In the entries below, identify every line with the string "videos" and copy it.
DATA LISTING START
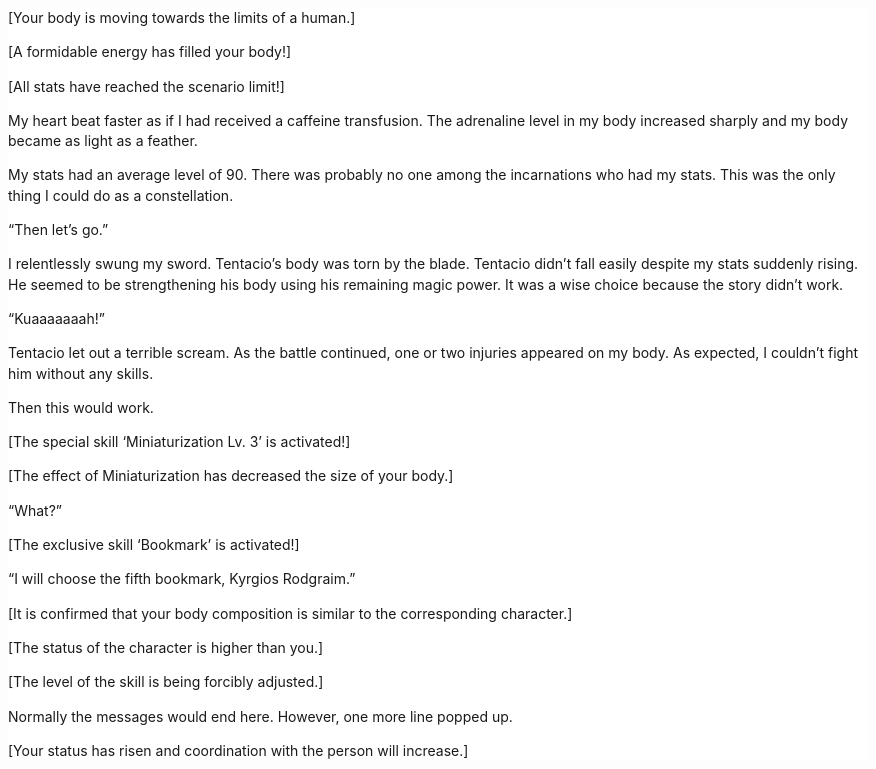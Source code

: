 [Your body is moving towards the limits of a human.]

[A formidable energy has filled your body!]

[All stats have reached the scenario limit!]

My heart beat faster as if I had received a caffeine transfusion. The adrenaline level in my body increased sharply and my body became as light as a feather.

My stats had an average level of 90. There was probably no one among the incarnations who had my stats. This was the only thing I could do as a constellation.

“Then let’s go.”

I relentlessly swung my sword. Tentacio’s body was torn by the blade. Tentacio didn’t fall easily despite my stats suddenly rising. He seemed to be strengthening his body using his remaining magic power. It was a wise choice because the story didn’t work.

“Kuaaaaaaah!”

Tentacio let out a terrible scream. As the battle continued, one or two injuries appeared on my body. As expected, I couldn’t fight him without any skills.

Then this would work.

[The special skill ‘Miniaturization Lv. 3’ is activated!]

[The effect of Miniaturization has decreased the size of your body.]

“What?”

[The exclusive skill ‘Bookmark’ is activated!]

“I will choose the fifth bookmark, Kyrgios Rodgraim.”

[It is confirmed that your body composition is similar to the corresponding character.]

[The status of the character is higher than you.]

[The level of the skill is being forcibly adjusted.]

Normally the messages would end here. However, one more line popped up.

[Your status has risen and coordination with the person will increase.]
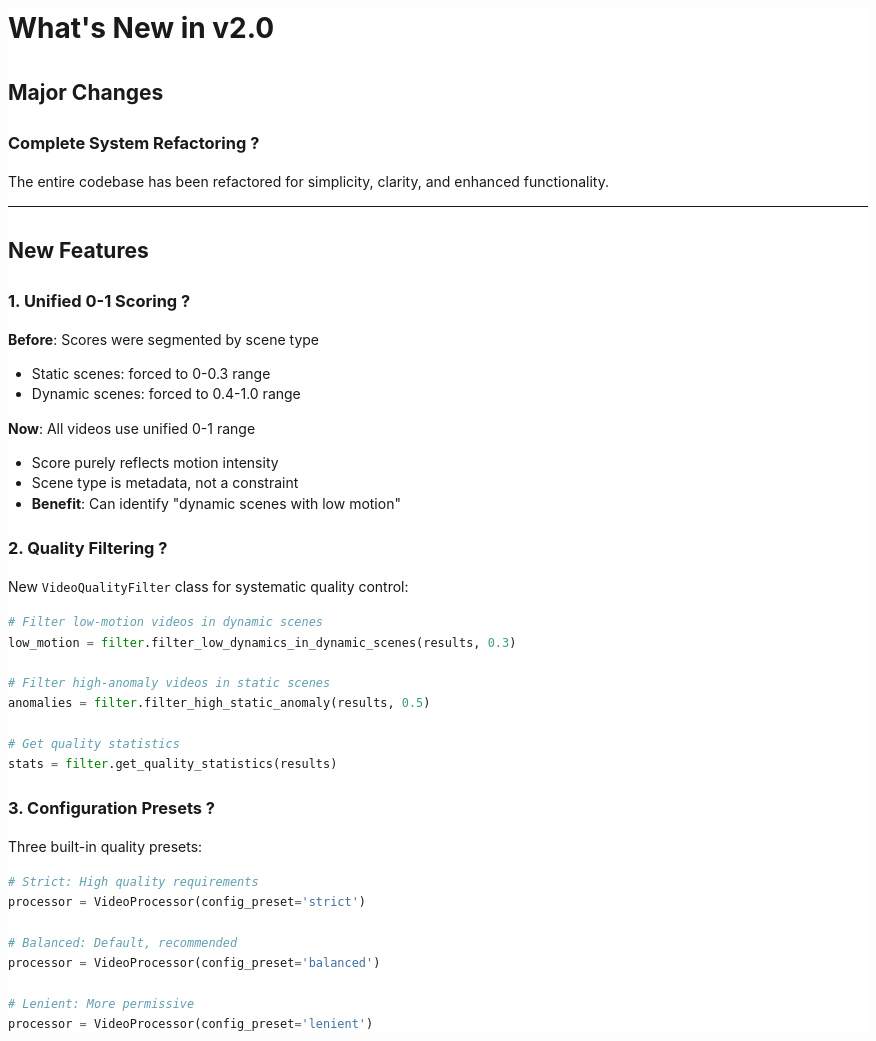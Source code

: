 # What's New in v2.0

## Major Changes

### Complete System Refactoring ?

The entire codebase has been refactored for simplicity, clarity, and enhanced functionality.

---

## New Features

### 1. Unified 0-1 Scoring ?

**Before**: Scores were segmented by scene type
- Static scenes: forced to 0-0.3 range
- Dynamic scenes: forced to 0.4-1.0 range

**Now**: All videos use unified 0-1 range
- Score purely reflects motion intensity
- Scene type is metadata, not a constraint
- **Benefit**: Can identify "dynamic scenes with low motion"

### 2. Quality Filtering ?

New `VideoQualityFilter` class for systematic quality control:

```python
# Filter low-motion videos in dynamic scenes
low_motion = filter.filter_low_dynamics_in_dynamic_scenes(results, 0.3)

# Filter high-anomaly videos in static scenes
anomalies = filter.filter_high_static_anomaly(results, 0.5)

# Get quality statistics
stats = filter.get_quality_statistics(results)
```

### 3. Configuration Presets ?

Three built-in quality presets:

```python
# Strict: High quality requirements
processor = VideoProcessor(config_preset='strict')

# Balanced: Default, recommended
processor = VideoProcessor(config_preset='balanced')

# Lenient: More permissive
processor = VideoProcessor(config_preset='lenient')
```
DATA LISTING END
### WRITTEN ANSWER
**Now**: All videos use unified 0-1 range
# Filter low-motion videos in dynamic scenes
# Filter high-anomaly videos in static scenes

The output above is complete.